The Challenge
Organizations are faced with many challenges today. In addition to pressures to operate more efficiently and provide higher quality services, a perfect storm is forming as maintenance backlogs from buildings which date back to World War II are meeting with the requirement to develop strategies which address today's economic climate alongside rising energy costs and climate change. While adopting a strategy for sustainability is no longer optional, it also presents a genuine opportunity for competitive advantage.
"Sustainability" has been defined as meeting the needs of the present without compromising the needs of future generations. Today's forward-thinking organizations seek to understand and balance the 4 key pillars of sustainability ---
E C O N O M I C | E N E R G Y | E N V I R O N M E N T A L | S O C I A L
These pillars represent the contexts in which organizations operate – and with knowledge they can tell, on an ongoing and predictable basis, how these factors will impact their economic and natural resources, and those of the future.

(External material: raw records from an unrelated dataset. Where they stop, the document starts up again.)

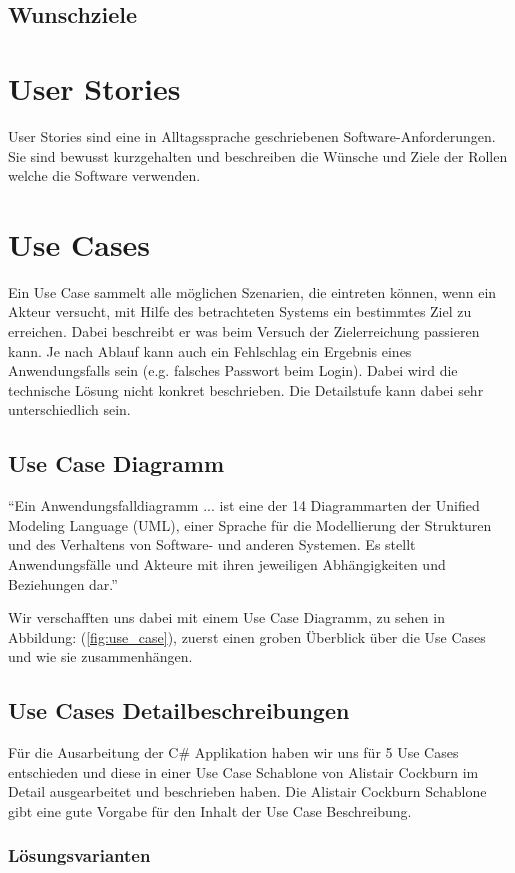 \subsection{Wunschziele}
\section{User Stories}
User Stories sind eine in Alltagssprache geschriebenen
Software-Anforderungen. Sie sind bewusst kurzgehalten und
beschreiben die Wünsche und Ziele der Rollen welche die
Software verwenden.
\section{Use Cases}
Ein Use Case sammelt alle möglichen Szenarien, die eintreten können,
wenn ein Akteur versucht, mit Hilfe des betrachteten Systems ein
bestimmtes Ziel zu erreichen. Dabei beschreibt er was beim Versuch der
Zielerreichung passieren kann. Je nach Ablauf kann auch ein Fehlschlag
ein Ergebnis eines Anwendungsfalls sein (e.g. falsches Passwort beim
Login). Dabei wird die technische Lösung nicht konkret beschrieben.
Die Detailstufe kann dabei sehr unterschiedlich sein.

\subsection{Use Case Diagramm}
``Ein Anwendungsfalldiagramm ... ist eine der 14 Diagrammarten der
Unified Modeling Language (UML), einer Sprache für die Modellierung
der Strukturen und des Verhaltens von Software- und anderen Systemen.
Es stellt Anwendungsfälle und Akteure mit ihren jeweiligen
Abhängigkeiten und Beziehungen dar.''\cite{dbcs7}

Wir verschafften uns dabei mit einem Use Case Diagramm, zu sehen in
Abbildung: (\ref{fig:use_case}), zuerst einen groben Überblick über
die Use Cases und wie sie zusammenhängen.

\subsection{Use Cases Detailbeschreibungen}
Für die Ausarbeitung der C\# Applikation haben wir uns für 5 Use Cases
entschieden und diese in einer Use Case Schablone von Alistair
Cockburn im Detail ausgearbeitet und beschrieben haben. Die Alistair
Cockburn Schablone gibt eine gute Vorgabe für den Inhalt der Use Case
Beschreibung.

\subsubsection{Lösungsvarianten}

Investments in renewable energy, commitments to operational changes and decisions to pursue new strategic business initiatives are made based on having access to quality information and tools to understand the real impacts of those changes. Knowledge, based on access to real and current information, is key to successful risk management and to maximizing the change opportunities.
From an energy, water, solid waste, and climate change perspective, the built environment represents a huge opportunity for society to achieve a sustainable future. But while business processes have improved recently related to facility operations and the sustainable design of facilities, the one glaring failure dating back to the post World War II building boom is inadequate governance processes for asset management. Deferred maintenance liabilities measured in trillions of dollars, global warming caused by greenhouse gas emissions from ever-increasing energy demand, and resulting energy shortages that cause social and economic hardships are all problems that can only be dealt with by changing the way that organizations govern their investments in facilities and infrastructure. Clearly, to have a sustainable natural environment, first we must have a sustainable built environment.
By implementing a Sustainable Performance Governance Solution, organizations possess the required knowledge to make strategic, analytical, and operational decisions – More importantly perhaps, though, they have a roadmap for the ongoing sustainability of their built environment.